Hiddink looks for Anzhi miracle

Dutch coaching legend Guus Hiddink has taken to the training pitch with his new Russian charge, Anzhi Makhachkala, in the hope of working another miracle for a team of ambition but no past success.

The 65-year-old will be joining a side that has spent only five years in the Russian Premier League and has failed to find spark despite signing the star tandem of Cameroon’s Samuel Eto’o and Brazilian veteran Roberto Carlos.

The club heralds from one of the most dangerous regions of Russia and finds itself trailing in seventh, 13 points behind leaders Zenit Saint Petersburg and with just eight matches remaining.

But Anzhi’s billionaire owner, Suleyman Kerimov, feels Hiddink still has the touch he enjoyed when leading South Korea to the semi-final of the 2002 World Cup and then falling a game short of the Euro 2008 final with Russia.

Anzhi said Hiddink will be bringing his trusted assistants, Ton Du Chatinier and Zeljko Petrovic, along for an 18-month stint that will reportedly see the Dutchman draw a post-tax annual salary of 10 million euros ($A12.26 million).

“The fact that Chinese and some other representatives offered me much more money makes no difference,” Hiddink said in an interview published on the team’s website.

“In my opinion, football should not only provide fans with pleasure but also create opportunities for people,” he said. “Football is more than a game in which you need to finish first.”

The club released photos of a stern-looking Hiddink leading his team to the pitch for four weekend training sessions in Turkey ahead of a March 5 visit to third-place Dinamo Moscow.

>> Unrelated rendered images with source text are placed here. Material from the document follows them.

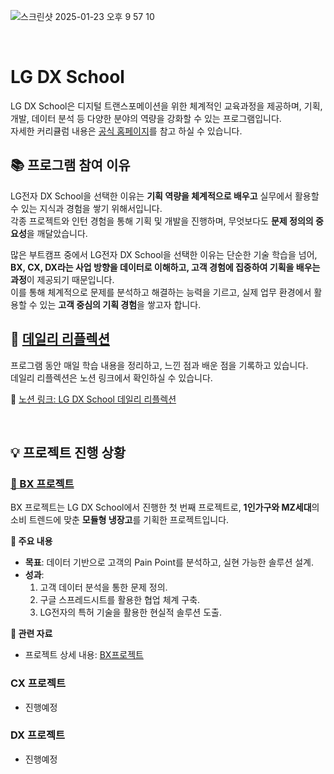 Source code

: 
![스크린샷 2025-01-23 오후 9 57 10](https://github.com/user-attachments/assets/7d269ca5-3ff1-42d7-9549-643d05e8e9c1)

</br>

# LG DX School

LG DX School은 디지털 트랜스포메이션을 위한 체계적인 교육과정을 제공하며, 기획, 개발, 데이터 분석 등 다양한 분야의 역량을 강화할 수 있는 프로그램입니다.  
자세한 커리큘럼 내용은 [공식 홈페이지](https://dxschool.co.kr/)를 참고 하실 수 있습니다.


## 📚 프로그램 참여 이유

LG전자 DX School을 선택한 이유는 **기획 역량을 체계적으로 배우고** 실무에서 활용할 수 있는 지식과 경험을 쌓기 위해서입니다.  
각종 프로젝트와 인턴 경험을 통해 기획 및 개발을 진행하며, 무엇보다도 **문제 정의의 중요성**을 깨달았습니다. 

많은 부트캠프 중에서 LG전자 DX School을 선택한 이유는 단순한 기술 학습을 넘어, **BX, CX, DX라는 사업 방향을 데이터로 이해하고, 고객 경험에 집중하여 기획을 배우는 과정**이 제공되기 때문입니다.  
이를 통해 체계적으로 문제를 분석하고 해결하는 능력을 기르고, 실제 업무 환경에서 활용할 수 있는 **고객 중심의 기획 경험**을 쌓고자 합니다.


## 📖 [데일리 리플렉션](https://www.notion.so/LG-15fad2388efe8026942acf74ad7ba748)

프로그램 동안 매일 학습 내용을 정리하고, 느낀 점과 배운 점을 기록하고 있습니다.  
데일리 리플렉션은 노션 링크에서 확인하실 수 있습니다.

🔗 [노션 링크: LG DX School 데일리 리플렉션](https://www.notion.so/LG-15fad2388efe8026942acf74ad7ba748)

</br>

## 💡 프로젝트 진행 상황

### [💼 BX 프로젝트](https://github.com/ejehoon/LG_DX_School/blob/main/BX_Project.md)

BX 프로젝트는 LG DX School에서 진행한 첫 번째 프로젝트로, **1인가구와 MZ세대**의 소비 트렌드에 맞춘 **모듈형 냉장고**를 기획한 프로젝트입니다.

**📑 주요 내용**

- **목표**: 데이터 기반으로 고객의 Pain Point를 분석하고, 실현 가능한 솔루션 설계.  
- **성과**: 
  1. 고객 데이터 분석을 통한 문제 정의.  
  2. 구글 스프레드시트를 활용한 협업 체계 구축.  
  3. LG전자의 특허 기술을 활용한 현실적 솔루션 도출.

**🔗 관련 자료**

- 프로젝트 상세 내용: [BX프로젝트](https://github.com/ejehoon/LG_DX_School/blob/main/BX_Project.md)  

### CX 프로젝트
- 진행예정

### DX 프로젝트
- 진행예정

His appointment takes Hiddink out of the running to replace Chelsea’s embattled trainer Andre Villas-Boas and frees up one-time Anzhi target, sacked England coach Fabio Capello, for other assignments.

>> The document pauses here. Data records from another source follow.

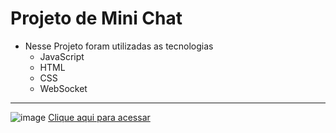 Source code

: # Projeto de Mini Chat 
* Nesse Projeto foram utilizadas as tecnologias
    - JavaScript
    - HTML
    - CSS
    - WebSocket 
---
![image](https://github.com/user-attachments/assets/50b8f48d-93fc-4efe-95e0-3cf38e51caa2)
[Clique aqui para acessar](https://chat-frontend-rjpu.onrender.com/)



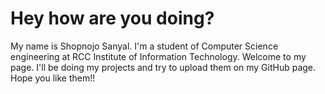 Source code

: # Hey how are you doing?
My name is Shopnojo Sanyal. I'm a student of Computer Science engineering at RCC Institute of Information Technology.
Welcome to my page. I'll be doing my projects and try to upload them on my GitHub page. 
Hope you like them!!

But the Moscow press and some top observers were surprisingly downbeat about Hiddink’s chances after watching his fellow Dutchman, Ruud Gullit, fail spectacularly with neighbouring Terek Grozny last year.

“I am far from certain that everything will work out,” the Sovetsky Sport daily quoted former Russian Football Union boss Vyacheslav Koloskov as saying in its weekend edition.

“It has been a long time since he worked with a club,” he said in reference to Hiddink’s brief stint as Chelsea caretaker in 2009.

“They have created a Messiah out of Hiddink and even started naming kids Guus. But all he is is a good trainer.”

Hiddink himself has preferred to talk about the positive benefits sport can bring an underdeveloped Muslim region of Russia than what he can do with Anzhi.

Kerimov was born just 130km from Anzhi’s home ground and has made local football development into a social project whose broader importance has also been played up by the Kremlin.

Hiddink told Russian reporters he was “realistic” about Anzhi’s chances this season and excited about the sport’s future in the restive Caucasus.

But one the coach’s star performer in Russia’s 2008 squad said he thought Hiddink could make Anzhi into an “enormous club”.

“When Guus Hiddink gets to work, the entire team starts playing a different game,” striker Roman Pavlyuchenko told the RIA Novosti news agency.